WHAT THE TASK REQUIRES –
Within the records below, reproduce without change the lines from the line that has "- Lead team design" through the line that has "- Competitive salary.", and only those.

** Opening DATA RECORDS block **

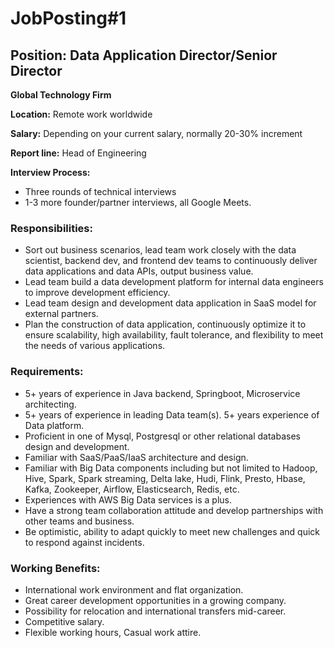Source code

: # JobPosting#1

## Position: Data Application Director/Senior Director

**Global Technology Firm**

**Location:** Remote work worldwide

**Salary:** Depending on your current salary, normally 20-30% increment

**Report line:** Head of Engineering

**Interview Process:**
- Three rounds of technical interviews
- 1-3 more founder/partner interviews, all Google Meets.

### Responsibilities:

- Sort out business scenarios, lead team work closely with the data scientist, backend dev, and frontend dev teams to continuously deliver data applications and data APIs, output business value.
- Lead team build a data development platform for internal data engineers to improve development efficiency.
- Lead team design and development data application in SaaS model for external partners.
- Plan the construction of data application, continuously optimize it to ensure scalability, high availability, fault tolerance, and flexibility to meet the needs of various applications.

### Requirements:

- 5+ years of experience in Java backend, Springboot, Microservice architecting.
- 5+ years of experience in leading Data team(s). 5+ years experience of Data platform.
- Proficient in one of Mysql, Postgresql or other relational databases design and development.
- Familiar with SaaS/PaaS/IaaS architecture and design.
- Familiar with Big Data components including but not limited to Hadoop, Hive, Spark, Spark streaming, Delta lake, Hudi, Flink, Presto, Hbase, Kafka, Zookeeper, Airflow, Elasticsearch, Redis, etc.
- Experiences with AWS Big Data services is a plus.
- Have a strong team collaboration attitude and develop partnerships with other teams and business.
- Be optimistic, ability to adapt quickly to meet new challenges and quick to respond against incidents.

### Working Benefits:

- International work environment and flat organization.
- Great career development opportunities in a growing company.
- Possibility for relocation and international transfers mid-career.
- Competitive salary.
- Flexible working hours, Casual work attire.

** Closing DATA RECORDS block **

RESPONSE AREA –
- Lead team design and development data application in SaaS model for external partners.
- Plan the construction of data application, continuously optimize it to ensure scalability, high availability, fault tolerance, and flexibility to meet the needs of various applications.

### Requirements:

- 5+ years of experience in Java backend, Springboot, Microservice architecting.
- 5+ years of experience in leading Data team(s). 5+ years experience of Data platform.
- Proficient in one of Mysql, Postgresql or other relational databases design and development.
- Familiar with SaaS/PaaS/IaaS architecture and design.
- Familiar with Big Data components including but not limited to Hadoop, Hive, Spark, Spark streaming, Delta lake, Hudi, Flink, Presto, Hbase, Kafka, Zookeeper, Airflow, Elasticsearch, Redis, etc.
- Experiences with AWS Big Data services is a plus.
- Have a strong team collaboration attitude and develop partnerships with other teams and business.
- Be optimistic, ability to adapt quickly to meet new challenges and quick to respond against incidents.

### Working Benefits:

- International work environment and flat organization.
- Great career development opportunities in a growing company.
- Possibility for relocation and international transfers mid-career.
- Competitive salary.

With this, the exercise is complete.